The provisions of section 1421 of the Code, as amended in 1887, apply to this case, and required the court to grant the order substituting the indemnitors as defendants in the action in place of the defendant. The section provides for the case of one or more levies, one or more judgment creditors, and one or more bonds of indemnity, and I am inclined to think, by the modification of the section in 1887, it was the intention of the legislature to take away the discretion vested in the court by the provision of the Code in force prior to the amendment. Ho other construction of the section can give effect to the language used. Applying the decision of the court of appeals in Hein v. Davidson, 96 N. Y. 175, I do not see how this section can be said to be unconstitutional. By section 1423 of the Code, the court is authorized, in its discretion, to require the indemnitors to furnish additional security to the plaintiff; and I think, in this case, the indemnitors should execute and file a bond to the plaintiff conditioned for the payment of any judgment that the plaintiff may obtain in this action, the penalty of the bond to be the amount claimed by the plaintiff in the complaint.

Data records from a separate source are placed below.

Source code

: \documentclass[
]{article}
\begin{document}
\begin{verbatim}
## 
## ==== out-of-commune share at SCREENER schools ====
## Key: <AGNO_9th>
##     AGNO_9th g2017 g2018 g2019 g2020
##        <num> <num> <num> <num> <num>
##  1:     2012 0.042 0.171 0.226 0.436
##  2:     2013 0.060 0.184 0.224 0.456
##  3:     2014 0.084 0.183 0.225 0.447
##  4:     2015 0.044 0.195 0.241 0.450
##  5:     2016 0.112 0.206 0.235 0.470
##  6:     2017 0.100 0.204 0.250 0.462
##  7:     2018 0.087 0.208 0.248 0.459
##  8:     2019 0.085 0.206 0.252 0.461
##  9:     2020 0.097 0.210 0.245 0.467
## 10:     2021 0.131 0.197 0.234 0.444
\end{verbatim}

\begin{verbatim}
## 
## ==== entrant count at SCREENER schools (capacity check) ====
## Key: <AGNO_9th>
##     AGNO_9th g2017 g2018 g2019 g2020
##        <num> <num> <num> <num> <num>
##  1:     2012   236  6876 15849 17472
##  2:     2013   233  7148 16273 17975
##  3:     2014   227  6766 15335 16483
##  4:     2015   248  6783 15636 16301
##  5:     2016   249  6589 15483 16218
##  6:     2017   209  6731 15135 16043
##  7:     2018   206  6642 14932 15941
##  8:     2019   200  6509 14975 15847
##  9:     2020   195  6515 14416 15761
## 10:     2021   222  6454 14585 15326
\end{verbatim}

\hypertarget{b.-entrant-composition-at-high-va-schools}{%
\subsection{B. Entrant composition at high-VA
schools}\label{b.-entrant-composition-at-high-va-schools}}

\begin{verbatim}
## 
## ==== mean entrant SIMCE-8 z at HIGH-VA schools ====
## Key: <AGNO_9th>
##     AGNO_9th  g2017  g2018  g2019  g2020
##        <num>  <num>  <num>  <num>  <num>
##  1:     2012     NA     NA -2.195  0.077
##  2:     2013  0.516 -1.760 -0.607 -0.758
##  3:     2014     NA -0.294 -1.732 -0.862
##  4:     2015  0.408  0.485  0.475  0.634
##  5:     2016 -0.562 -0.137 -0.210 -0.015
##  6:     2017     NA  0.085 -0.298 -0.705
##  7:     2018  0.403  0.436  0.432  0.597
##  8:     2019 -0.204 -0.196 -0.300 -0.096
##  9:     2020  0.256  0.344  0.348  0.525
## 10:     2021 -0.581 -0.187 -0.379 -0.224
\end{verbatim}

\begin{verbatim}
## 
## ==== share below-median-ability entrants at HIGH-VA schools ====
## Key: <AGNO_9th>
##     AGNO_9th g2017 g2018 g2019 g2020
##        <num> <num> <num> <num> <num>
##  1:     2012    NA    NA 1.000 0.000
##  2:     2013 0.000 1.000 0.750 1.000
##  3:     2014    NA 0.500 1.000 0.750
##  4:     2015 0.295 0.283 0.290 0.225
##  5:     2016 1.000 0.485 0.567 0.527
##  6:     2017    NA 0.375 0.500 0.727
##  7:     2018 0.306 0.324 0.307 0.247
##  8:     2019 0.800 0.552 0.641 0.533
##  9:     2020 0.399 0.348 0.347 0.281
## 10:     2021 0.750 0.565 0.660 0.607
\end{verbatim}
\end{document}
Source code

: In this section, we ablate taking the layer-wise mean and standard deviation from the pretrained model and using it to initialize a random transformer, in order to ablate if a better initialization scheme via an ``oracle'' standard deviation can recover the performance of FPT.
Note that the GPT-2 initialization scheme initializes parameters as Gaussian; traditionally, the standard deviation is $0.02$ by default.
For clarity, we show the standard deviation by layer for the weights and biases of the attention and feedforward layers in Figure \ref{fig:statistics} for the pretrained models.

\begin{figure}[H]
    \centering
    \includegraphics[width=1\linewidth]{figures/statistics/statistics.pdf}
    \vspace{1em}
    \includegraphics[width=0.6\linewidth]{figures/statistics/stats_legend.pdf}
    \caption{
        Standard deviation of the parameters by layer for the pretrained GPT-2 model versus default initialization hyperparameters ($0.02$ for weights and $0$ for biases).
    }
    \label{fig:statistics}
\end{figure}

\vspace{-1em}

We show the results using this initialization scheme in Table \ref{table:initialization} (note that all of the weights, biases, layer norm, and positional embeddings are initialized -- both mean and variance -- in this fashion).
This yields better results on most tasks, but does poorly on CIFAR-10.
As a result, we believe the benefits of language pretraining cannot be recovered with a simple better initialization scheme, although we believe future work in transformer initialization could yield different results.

It does not appear, however, that any levies were actually made under any of the executions, except the execution of the creditors, who realized some portion of the proceeds of the property levied upon; and the only persons who should be made defendants to this action are the five judgment creditors and their indemnitors, to whom the proceeds of the property levied upon were subsequently paid. The motion will therefore be granted, and the five judgment creditors who received the proceeds of the property, and their indemnitors, be made defendants in this action in the place of the sheriff, and such indemnitors be required to give a bond as before specified. Order to be settled on notice.